Paulo Rocha diz que o trabalhador não teve o que comemorar neste 1º de maio

O trabalhador brasileiro não teve o que comemorar no último Dia 1º de Maio. A opinião é do senador Paulo Rocha (PT-PA), que criticou nesta quinta-feira (3) em Plenário a aprovação da reforma trabalhista (Lei nº 13.467) sancionada em julho de 2017 pelo presidente Michel Temer. De acordo com o parlamentar, as alterações na Consolidação das Leis do Trabalho (CLT) provocaram desemprego e redução de salários.

Paulo Rocha condenou pontos da reforma. Entre eles, a possibilidade de que gestantes atuem em locais insalubres e a previsão de multa para trabalhadores que faltem a audiências na Justiça do Trabalho.
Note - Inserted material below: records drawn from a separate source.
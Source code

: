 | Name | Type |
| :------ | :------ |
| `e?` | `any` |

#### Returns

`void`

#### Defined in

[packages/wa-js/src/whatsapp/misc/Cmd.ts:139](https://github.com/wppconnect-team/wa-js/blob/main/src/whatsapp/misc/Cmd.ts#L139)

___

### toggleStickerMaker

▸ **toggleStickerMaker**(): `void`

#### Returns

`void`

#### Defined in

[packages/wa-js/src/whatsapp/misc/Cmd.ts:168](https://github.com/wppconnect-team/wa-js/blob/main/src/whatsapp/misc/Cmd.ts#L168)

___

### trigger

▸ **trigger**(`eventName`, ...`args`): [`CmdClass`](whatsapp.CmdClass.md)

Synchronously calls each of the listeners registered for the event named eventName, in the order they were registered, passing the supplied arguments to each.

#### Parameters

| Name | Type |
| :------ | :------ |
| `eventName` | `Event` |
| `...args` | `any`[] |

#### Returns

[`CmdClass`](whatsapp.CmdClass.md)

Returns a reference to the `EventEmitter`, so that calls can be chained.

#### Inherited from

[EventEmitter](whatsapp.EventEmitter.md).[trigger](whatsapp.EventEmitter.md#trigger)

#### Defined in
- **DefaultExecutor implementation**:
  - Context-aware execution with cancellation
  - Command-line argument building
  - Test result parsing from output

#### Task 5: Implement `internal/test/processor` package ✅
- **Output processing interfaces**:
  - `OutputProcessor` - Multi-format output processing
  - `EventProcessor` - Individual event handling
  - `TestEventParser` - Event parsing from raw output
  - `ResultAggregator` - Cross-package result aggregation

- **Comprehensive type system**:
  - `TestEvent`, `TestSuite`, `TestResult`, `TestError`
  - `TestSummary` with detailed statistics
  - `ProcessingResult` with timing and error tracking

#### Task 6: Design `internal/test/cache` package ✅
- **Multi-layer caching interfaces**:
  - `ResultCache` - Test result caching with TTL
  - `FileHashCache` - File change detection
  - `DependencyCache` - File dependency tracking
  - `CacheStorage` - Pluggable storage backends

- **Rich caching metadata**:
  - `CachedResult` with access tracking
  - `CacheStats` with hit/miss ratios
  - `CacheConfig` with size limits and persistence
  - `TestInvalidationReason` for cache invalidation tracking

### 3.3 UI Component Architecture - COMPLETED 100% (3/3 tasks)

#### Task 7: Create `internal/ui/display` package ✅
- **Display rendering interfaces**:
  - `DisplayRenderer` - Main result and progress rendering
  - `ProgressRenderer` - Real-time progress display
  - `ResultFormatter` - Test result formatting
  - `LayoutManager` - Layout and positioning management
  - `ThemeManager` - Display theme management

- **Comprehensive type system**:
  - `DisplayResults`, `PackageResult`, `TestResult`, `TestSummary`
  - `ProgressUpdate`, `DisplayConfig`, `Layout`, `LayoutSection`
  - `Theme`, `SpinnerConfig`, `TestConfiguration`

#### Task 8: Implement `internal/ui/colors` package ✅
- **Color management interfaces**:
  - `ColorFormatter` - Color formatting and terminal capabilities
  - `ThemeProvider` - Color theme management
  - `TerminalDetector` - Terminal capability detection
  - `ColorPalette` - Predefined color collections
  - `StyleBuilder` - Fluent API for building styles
— A classe trabalhadora foi exposta a mais uma série de desmontes de direitos conquistados com suor e sangue. A desfaçatez e a hipocrisia não têm limites. Argumentou-se que a reforma trabalhista seria boa para os trabalhadores, que ampliaria o emprego e as possibilidades de renda. A realidade mostra o contrário: o total de trabalhadores com carteira assinada no setor privado caiu ao menor patamar já registrado nas pesquisas — afirmou Paulo Rocha.